- [Aim of the task]: Below are the entries; return every line among them that holds the word "your".

[Rendered images with source text]
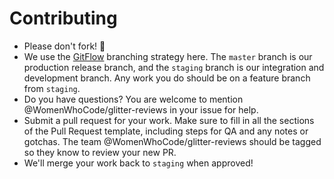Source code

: # Contributing

- Please don't fork! :fork_and_knife:
- We use the [GitFlow](https://www.atlassian.com/git/tutorials/comparing-workflows#gitflow-workflow) branching strategy here. The `master` branch is our production release branch, and the `staging` branch is our integration and development branch. Any work you do should be on a feature branch from `staging`.
- Do you have questions? You are welcome to mention @WomenWhoCode/glitter-reviews in your issue for help. 
- Submit a pull request for your work. Make sure to fill in all the sections of the Pull Request template, including steps for QA and any notes or gotchas. The team @WomenWhoCode/glitter-reviews should be tagged so they know to review your new PR.
- We'll merge your work back to `staging` when approved!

- [Response area]:
- Do you have questions? You are welcome to mention @WomenWhoCode/glitter-reviews in your issue for help. 
- Submit a pull request for your work. Make sure to fill in all the sections of the Pull Request template, including steps for QA and any notes or gotchas. The team @WomenWhoCode/glitter-reviews should be tagged so they know to review your new PR.
- We'll merge your work back to `staging` when approved!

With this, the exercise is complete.